Print the records below word for word, beginning with the first line and ending once the line containing "- https://www.youtube.com/@KingsandGenerals" is printed.

Source texts of formatted documents

☆ ☆ ☆ ☆ ☆

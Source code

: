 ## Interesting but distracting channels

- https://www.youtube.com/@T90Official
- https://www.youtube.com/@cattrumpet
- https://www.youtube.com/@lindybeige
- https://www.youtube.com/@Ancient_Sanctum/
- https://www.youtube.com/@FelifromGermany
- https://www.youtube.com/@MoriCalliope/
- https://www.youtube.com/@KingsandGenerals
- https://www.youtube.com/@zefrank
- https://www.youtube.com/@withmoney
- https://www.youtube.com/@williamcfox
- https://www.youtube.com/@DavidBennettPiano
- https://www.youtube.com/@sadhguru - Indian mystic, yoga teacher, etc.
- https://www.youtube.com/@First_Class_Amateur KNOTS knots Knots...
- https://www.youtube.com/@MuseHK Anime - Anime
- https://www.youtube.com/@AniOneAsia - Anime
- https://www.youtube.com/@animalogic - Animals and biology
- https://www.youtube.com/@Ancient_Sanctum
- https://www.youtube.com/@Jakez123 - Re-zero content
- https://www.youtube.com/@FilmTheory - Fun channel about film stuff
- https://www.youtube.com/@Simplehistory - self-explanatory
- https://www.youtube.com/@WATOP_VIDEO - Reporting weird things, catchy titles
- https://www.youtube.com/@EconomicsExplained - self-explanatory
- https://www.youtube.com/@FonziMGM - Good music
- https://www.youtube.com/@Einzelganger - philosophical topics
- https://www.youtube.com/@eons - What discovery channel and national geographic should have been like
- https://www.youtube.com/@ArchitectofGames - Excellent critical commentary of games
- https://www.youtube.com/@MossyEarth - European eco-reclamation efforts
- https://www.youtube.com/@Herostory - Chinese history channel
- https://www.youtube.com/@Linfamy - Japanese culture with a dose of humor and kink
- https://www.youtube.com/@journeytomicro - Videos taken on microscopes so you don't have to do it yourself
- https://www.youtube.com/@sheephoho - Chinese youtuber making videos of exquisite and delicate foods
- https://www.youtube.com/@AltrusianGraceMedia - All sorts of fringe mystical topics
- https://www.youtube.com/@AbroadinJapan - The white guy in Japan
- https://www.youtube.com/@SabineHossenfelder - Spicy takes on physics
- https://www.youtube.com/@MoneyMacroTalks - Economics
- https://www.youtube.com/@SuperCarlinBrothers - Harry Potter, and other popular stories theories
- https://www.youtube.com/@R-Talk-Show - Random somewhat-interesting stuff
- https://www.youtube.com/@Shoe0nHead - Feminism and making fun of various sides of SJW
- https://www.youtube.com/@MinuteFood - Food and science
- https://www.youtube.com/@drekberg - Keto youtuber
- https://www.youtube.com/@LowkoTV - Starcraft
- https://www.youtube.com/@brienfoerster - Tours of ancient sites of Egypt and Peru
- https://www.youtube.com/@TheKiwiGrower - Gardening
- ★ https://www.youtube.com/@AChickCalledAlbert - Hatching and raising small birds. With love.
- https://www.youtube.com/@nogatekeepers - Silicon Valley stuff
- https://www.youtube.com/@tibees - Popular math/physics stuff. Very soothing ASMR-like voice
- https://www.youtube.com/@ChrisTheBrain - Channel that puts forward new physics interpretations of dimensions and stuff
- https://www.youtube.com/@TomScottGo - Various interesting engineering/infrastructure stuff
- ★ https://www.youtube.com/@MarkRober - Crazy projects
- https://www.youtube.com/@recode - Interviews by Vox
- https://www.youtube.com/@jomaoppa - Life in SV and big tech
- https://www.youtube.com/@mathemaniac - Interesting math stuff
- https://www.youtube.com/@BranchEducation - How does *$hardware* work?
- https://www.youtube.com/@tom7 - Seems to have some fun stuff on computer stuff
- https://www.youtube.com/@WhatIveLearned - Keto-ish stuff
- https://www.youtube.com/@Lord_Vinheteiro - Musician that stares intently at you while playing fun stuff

☆ ☆ ☆ ☆ ☆

RESPONSE BELOW »
Source code

: ## Interesting but distracting channels

- https://www.youtube.com/@T90Official
- https://www.youtube.com/@cattrumpet
- https://www.youtube.com/@lindybeige
- https://www.youtube.com/@Ancient_Sanctum/
- https://www.youtube.com/@FelifromGermany
- https://www.youtube.com/@MoriCalliope/
- https://www.youtube.com/@KingsandGenerals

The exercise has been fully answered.